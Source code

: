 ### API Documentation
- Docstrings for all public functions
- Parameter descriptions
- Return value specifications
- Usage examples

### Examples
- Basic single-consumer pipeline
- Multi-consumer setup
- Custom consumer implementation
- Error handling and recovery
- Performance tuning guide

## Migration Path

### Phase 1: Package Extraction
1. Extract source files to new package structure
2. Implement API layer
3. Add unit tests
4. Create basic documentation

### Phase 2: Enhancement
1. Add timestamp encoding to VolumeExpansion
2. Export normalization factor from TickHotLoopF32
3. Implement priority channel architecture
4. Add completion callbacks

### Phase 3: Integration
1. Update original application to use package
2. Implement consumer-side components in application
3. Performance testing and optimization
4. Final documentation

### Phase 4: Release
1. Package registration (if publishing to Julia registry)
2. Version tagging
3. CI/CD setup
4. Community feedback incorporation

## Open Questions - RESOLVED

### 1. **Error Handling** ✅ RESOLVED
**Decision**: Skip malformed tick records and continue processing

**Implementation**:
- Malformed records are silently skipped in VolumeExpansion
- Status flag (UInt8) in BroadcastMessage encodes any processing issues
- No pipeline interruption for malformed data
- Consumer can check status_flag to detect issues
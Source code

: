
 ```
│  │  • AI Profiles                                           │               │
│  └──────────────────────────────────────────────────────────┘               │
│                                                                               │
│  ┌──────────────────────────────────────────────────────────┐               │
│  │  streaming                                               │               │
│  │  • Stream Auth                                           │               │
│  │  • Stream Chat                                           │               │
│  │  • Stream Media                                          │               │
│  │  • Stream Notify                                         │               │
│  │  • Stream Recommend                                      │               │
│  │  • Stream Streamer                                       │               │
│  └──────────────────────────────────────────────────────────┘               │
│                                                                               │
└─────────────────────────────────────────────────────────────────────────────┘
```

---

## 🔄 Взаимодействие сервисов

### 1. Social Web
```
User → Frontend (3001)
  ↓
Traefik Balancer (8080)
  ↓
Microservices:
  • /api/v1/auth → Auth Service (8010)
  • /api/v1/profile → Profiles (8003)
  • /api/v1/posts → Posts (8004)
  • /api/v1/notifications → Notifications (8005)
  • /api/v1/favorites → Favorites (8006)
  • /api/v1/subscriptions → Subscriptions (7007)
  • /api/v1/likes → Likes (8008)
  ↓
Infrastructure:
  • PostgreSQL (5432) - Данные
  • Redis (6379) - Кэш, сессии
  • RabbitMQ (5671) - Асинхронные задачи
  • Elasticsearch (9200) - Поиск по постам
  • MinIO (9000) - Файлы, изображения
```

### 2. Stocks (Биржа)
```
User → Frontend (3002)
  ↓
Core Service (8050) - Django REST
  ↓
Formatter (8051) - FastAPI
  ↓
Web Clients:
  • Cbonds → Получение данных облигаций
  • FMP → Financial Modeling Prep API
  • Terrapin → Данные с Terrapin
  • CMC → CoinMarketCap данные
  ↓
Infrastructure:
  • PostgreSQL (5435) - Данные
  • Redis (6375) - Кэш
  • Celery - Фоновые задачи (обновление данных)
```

========

# WHAT TO WORK ON:
Would you reproduce the material above exactly as it reads?

# SOLUTION FOR THIS PROBLEM:
Source code

: ### API Documentation
- Docstrings for all public functions
- Parameter descriptions
- Return value specifications
- Usage examples

### Examples
- Basic single-consumer pipeline
- Multi-consumer setup
- Custom consumer implementation
- Error handling and recovery
- Performance tuning guide

## Migration Path

### Phase 1: Package Extraction
1. Extract source files to new package structure
2. Implement API layer
3. Add unit tests
4. Create basic documentation

### Phase 2: Enhancement
1. Add timestamp encoding to VolumeExpansion
2. Export normalization factor from TickHotLoopF32
3. Implement priority channel architecture
4. Add completion callbacks

### Phase 3: Integration
1. Update original application to use package
2. Implement consumer-side components in application
3. Performance testing and optimization
4. Final documentation

### Phase 4: Release
1. Package registration (if publishing to Julia registry)
2. Version tagging
3. CI/CD setup
4. Community feedback incorporation

## Open Questions - RESOLVED

### 1. **Error Handling** ✅ RESOLVED
**Decision**: Skip malformed tick records and continue processing

**Implementation**:
- Malformed records are silently skipped in VolumeExpansion
- Status flag (UInt8) in BroadcastMessage encodes any processing issues
- No pipeline interruption for malformed data
- Consumer can check status_flag to detect issues
Source code

:
 ```
│  │  • AI Profiles                                           │               │
│  └──────────────────────────────────────────────────────────┘               │
│                                                                               │
│  ┌──────────────────────────────────────────────────────────┐               │
│  │  streaming                                               │               │
│  │  • Stream Auth                                           │               │
│  │  • Stream Chat                                           │               │
│  │  • Stream Media                                          │               │
│  │  • Stream Notify                                         │               │
│  │  • Stream Recommend                                      │               │
│  │  • Stream Streamer                                       │               │
│  └──────────────────────────────────────────────────────────┘               │
│                                                                               │
└─────────────────────────────────────────────────────────────────────────────┘
```

---

## 🔄 Взаимодействие сервисов

### 1. Social Web
```
User → Frontend (3001)
  ↓
Traefik Balancer (8080)
  ↓
Microservices:
  • /api/v1/auth → Auth Service (8010)
  • /api/v1/profile → Profiles (8003)
  • /api/v1/posts → Posts (8004)
  • /api/v1/notifications → Notifications (8005)
  • /api/v1/favorites → Favorites (8006)
  • /api/v1/subscriptions → Subscriptions (7007)
  • /api/v1/likes → Likes (8008)
  ↓
Infrastructure:
  • PostgreSQL (5432) - Данные
  • Redis (6379) - Кэш, сессии
  • RabbitMQ (5671) - Асинхронные задачи
  • Elasticsearch (9200) - Поиск по постам
  • MinIO (9000) - Файлы, изображения
```

### 2. Stocks (Биржа)
```
User → Frontend (3002)
  ↓
Core Service (8050) - Django REST
  ↓
Formatter (8051) - FastAPI
  ↓
Web Clients:
  • Cbonds → Получение данных облигаций
  • FMP → Financial Modeling Prep API
  • Terrapin → Данные с Terrapin
  • CMC → CoinMarketCap данные
  ↓
Infrastructure:
  • PostgreSQL (5435) - Данные
  • Redis (6375) - Кэш
  • Celery - Фоновые задачи (обновление данных)
```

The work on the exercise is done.